Parmi les animaux qui frappent l'imagination et dont je veux entretenir le lecteur, il en est un qui fréquente indifféremment la savane, la brousse épineuse, et n'est point rare dans la steppe à condition qu'elle présente les quelques petits mimosas épineux dont il se nourrit: c'est le rhinocéros. Cet animal détient deux records, celui de la laideur et celui de l'inintelligence. Il est facile de l'approcher de très près, car il est pratiquement aveugle et n'a pas une ouïe très fine; seul son odorat est excellent. Il ne faudrait pas se fier à son aspect massif et lourdaud, car il est capable de galoper dans les terrains les plus extraordinaires et on le rencontre dans les montagnes abruptes comme dans les plaines. Si le rhinocéros sent l'homme de loin, quelquefois il fuit au galop, le plus souvent il charge sur l'odeur. De près, il charge toujours sans hésiter, avec furie, sa petite queue grotesque à peine longue de 50 centimètres menaçant le ciel. Cette charge est rapide et dangereuse si on ne sert pas du vent. Il est d'ailleurs facile et de toute nécessité de courir rapidement à angle droit de façon à faire perdie l'odeur à l'animal irascible.

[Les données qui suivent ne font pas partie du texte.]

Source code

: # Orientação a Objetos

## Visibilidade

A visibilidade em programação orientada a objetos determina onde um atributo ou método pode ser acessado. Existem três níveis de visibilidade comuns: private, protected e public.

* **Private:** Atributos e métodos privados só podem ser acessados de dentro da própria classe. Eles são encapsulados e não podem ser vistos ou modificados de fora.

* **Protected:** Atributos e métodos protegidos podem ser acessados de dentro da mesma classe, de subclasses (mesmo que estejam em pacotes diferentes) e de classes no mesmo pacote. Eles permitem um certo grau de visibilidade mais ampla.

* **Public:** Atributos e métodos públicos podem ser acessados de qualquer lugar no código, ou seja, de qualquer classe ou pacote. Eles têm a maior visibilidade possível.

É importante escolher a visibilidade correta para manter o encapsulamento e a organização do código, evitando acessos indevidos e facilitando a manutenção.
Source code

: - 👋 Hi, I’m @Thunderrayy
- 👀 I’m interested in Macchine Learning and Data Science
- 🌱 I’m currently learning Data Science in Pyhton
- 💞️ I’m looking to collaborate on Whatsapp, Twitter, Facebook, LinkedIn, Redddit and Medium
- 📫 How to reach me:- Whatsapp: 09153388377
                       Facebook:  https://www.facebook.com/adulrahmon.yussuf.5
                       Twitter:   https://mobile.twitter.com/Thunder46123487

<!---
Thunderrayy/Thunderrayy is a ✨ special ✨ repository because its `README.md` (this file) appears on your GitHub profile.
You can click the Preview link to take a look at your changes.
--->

Dérouté, il s'arrête net, tourne sur les talons et fuit souvent au galop pendant des kilomètres.

Il a comme parasite un oiseau, le Buphaga erythroryncha, gros comme une grive et marron comme elle, qui lui tend les deux services de le débarrasser de ses tiques et de l'avertir du danger. Un jour que j'approchais, prêt à prendre, à quelques mètres, un curieux cliché de deux rhinocéros endormis, les oiseaux parasites s'envolèrent en crissant, réveillant les deux grands animaux qui, instantanément, se précipitèrent sur moi qui n'étais nullement masqué dans la plaine rase. Je dus sacrifier presque à bout portant l'un d'eux pour ma défense.

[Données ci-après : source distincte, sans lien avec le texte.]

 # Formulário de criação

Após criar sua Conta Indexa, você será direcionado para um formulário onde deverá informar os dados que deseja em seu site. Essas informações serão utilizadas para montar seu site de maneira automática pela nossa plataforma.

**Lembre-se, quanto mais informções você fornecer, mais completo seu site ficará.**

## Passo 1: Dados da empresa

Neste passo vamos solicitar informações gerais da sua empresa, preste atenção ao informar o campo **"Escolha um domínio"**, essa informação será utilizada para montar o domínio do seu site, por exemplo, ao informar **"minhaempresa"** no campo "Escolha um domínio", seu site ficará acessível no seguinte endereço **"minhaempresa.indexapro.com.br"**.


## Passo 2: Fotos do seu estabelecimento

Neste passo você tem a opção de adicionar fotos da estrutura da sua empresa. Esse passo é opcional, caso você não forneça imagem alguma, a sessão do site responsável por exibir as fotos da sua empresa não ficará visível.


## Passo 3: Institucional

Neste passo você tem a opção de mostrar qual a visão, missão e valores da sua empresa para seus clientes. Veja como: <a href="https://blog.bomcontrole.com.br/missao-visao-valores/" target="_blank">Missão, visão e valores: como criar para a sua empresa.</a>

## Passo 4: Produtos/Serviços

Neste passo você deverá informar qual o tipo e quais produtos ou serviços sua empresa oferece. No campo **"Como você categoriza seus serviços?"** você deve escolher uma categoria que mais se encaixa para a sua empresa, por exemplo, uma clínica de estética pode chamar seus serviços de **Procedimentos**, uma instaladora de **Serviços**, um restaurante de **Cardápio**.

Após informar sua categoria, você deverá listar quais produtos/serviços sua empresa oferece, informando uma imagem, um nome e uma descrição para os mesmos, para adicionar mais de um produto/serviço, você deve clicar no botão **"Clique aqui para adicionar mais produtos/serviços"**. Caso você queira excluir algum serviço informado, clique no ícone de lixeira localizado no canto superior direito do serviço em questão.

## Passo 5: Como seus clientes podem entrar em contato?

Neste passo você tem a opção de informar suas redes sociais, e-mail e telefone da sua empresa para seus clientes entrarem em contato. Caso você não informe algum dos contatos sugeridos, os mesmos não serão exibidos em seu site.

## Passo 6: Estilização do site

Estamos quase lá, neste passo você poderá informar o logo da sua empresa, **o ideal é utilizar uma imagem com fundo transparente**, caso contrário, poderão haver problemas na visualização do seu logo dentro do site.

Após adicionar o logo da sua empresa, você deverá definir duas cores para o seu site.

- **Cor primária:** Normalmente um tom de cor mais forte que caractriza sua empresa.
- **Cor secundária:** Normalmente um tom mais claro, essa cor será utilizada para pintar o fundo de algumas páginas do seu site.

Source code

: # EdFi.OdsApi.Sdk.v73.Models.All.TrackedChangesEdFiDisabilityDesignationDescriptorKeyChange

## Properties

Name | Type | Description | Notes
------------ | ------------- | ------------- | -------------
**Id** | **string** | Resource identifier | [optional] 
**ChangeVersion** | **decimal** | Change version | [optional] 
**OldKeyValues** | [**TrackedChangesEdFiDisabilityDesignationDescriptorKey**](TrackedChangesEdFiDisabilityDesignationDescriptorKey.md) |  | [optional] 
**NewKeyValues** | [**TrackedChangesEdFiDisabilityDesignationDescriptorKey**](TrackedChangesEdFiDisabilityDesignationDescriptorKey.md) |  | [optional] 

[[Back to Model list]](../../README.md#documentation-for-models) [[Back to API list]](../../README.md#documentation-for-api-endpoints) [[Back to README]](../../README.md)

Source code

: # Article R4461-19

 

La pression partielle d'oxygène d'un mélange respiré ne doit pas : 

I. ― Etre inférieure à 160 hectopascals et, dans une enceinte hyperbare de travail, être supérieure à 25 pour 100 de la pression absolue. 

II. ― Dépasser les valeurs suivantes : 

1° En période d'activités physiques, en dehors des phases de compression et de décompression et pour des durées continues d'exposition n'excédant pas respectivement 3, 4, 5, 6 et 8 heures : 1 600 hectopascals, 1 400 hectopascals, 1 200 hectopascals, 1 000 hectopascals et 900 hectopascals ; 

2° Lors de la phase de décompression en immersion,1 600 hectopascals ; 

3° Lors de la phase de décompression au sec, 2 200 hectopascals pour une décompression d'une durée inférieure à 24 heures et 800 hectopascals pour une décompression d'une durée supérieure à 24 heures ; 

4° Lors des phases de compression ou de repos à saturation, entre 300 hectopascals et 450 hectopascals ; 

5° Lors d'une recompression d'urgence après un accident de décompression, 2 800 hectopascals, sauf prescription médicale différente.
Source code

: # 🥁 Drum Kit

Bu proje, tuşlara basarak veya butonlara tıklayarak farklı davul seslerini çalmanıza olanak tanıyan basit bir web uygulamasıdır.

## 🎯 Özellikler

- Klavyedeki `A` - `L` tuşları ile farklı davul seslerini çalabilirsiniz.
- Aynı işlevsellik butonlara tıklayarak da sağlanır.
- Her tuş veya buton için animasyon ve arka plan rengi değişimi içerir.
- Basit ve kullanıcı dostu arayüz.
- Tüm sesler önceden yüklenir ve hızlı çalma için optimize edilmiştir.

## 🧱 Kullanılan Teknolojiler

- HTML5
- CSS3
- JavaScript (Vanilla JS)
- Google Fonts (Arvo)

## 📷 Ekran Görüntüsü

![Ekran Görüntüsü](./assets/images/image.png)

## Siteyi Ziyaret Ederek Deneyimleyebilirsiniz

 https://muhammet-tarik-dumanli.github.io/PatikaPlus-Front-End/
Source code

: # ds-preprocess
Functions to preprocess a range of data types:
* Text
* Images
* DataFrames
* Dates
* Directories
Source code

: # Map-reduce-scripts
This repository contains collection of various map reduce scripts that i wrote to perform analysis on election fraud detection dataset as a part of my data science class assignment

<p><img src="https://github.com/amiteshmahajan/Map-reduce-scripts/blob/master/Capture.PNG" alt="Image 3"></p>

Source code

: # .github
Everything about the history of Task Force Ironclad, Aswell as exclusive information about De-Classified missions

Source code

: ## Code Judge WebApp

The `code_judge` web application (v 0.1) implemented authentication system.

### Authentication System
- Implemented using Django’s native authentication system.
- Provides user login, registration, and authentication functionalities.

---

Le rhinocéros n'est pas dur à tuer, à condition de le tirer au coeur, qui est volumineux et facile à repérer. Une balle pleine suffit à en avoir raison.

Dans certaines régions, très boisées, cet animal est encore assez abondant pour constituer un certain danger, pour les caravanes qu'il charge sans qu'on sache d'où il vient et où il va. Nous étions quelquefois chargés plusieurs fois par jour, mes hommes et moi, sans apercevoir notre ennemi, tant était dense la végétation. Inutile d'ajouter que mes malheureux colis, régulièrement précipités à terre par leurs porteurs, étaient soumis à une bien rude épreuve.

Dans l'Est africain, lorsque je désirais rencontrer un rhinocéros pour mes photographies, je montais sur une éminence et, armé de ma lunette Zeiss, j'explorais minutieusement les alentours; il était rare que je ne visse point un ou plusieurs rhinocéros.

... Aujourd'hui ils sont trois dans le champ de mon observatoire. L'un d'eux somnole dans l'herbe, au gros soleil, ses quatre pattes repliées sous lui. Il ressemble à s'y méprendre à une termitière, d'autant plus qu'il est couvert de la même terre rougeâtre; seules les allées et venues des gros cornets qui lui servent d'oreilles attestent la vie de sa grosse masse.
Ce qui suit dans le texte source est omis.